> EXERCISE DETAILS
Every line holding the string "linux" is to be copied from the entries below.

****************************************

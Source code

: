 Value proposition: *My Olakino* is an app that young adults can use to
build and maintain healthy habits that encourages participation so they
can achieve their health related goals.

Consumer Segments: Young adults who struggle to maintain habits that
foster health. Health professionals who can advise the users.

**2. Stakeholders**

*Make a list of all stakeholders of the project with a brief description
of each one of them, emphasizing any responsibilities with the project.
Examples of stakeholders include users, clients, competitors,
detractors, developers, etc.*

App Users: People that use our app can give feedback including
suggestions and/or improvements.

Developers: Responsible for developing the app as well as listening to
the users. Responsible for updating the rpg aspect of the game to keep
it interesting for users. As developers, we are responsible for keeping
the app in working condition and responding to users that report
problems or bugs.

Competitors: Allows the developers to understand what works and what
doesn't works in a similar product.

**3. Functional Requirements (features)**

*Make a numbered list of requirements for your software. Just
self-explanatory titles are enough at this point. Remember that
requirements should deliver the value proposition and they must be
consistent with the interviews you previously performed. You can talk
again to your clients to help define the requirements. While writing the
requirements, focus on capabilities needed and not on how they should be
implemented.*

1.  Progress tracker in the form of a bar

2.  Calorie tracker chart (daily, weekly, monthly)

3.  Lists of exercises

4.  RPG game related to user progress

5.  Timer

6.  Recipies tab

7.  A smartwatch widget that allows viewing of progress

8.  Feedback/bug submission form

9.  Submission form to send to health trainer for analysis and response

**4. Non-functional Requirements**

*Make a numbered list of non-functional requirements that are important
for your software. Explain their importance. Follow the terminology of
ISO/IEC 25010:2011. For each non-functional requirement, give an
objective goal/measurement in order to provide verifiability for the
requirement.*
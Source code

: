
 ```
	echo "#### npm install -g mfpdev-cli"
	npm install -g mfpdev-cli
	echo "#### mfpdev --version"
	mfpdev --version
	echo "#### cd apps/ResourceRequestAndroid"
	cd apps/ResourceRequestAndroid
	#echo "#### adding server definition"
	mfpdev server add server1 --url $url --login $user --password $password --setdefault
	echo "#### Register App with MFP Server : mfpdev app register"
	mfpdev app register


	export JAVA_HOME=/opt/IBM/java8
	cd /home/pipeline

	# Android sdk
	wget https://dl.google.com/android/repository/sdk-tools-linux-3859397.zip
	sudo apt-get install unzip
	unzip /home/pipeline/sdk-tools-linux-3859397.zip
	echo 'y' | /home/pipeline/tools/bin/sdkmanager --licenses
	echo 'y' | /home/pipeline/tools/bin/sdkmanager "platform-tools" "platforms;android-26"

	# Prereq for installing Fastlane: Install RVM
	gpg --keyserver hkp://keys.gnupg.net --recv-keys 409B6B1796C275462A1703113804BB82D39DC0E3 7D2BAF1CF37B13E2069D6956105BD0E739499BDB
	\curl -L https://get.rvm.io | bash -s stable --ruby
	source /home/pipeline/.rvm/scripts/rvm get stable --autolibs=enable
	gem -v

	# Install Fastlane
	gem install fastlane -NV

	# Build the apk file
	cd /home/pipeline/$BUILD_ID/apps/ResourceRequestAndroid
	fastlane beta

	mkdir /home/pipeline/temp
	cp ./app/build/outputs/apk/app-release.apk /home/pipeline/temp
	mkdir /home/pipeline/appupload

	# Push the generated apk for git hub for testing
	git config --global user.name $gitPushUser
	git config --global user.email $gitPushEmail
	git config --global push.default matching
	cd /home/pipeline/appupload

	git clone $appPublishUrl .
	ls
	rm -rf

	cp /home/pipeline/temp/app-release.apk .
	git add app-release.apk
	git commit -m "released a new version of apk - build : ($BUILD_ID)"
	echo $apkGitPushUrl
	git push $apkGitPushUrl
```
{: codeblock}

****************************************

> RESULT OF THE TASK
	wget https://dl.google.com/android/repository/sdk-tools-linux-3859397.zip
	unzip /home/pipeline/sdk-tools-linux-3859397.zip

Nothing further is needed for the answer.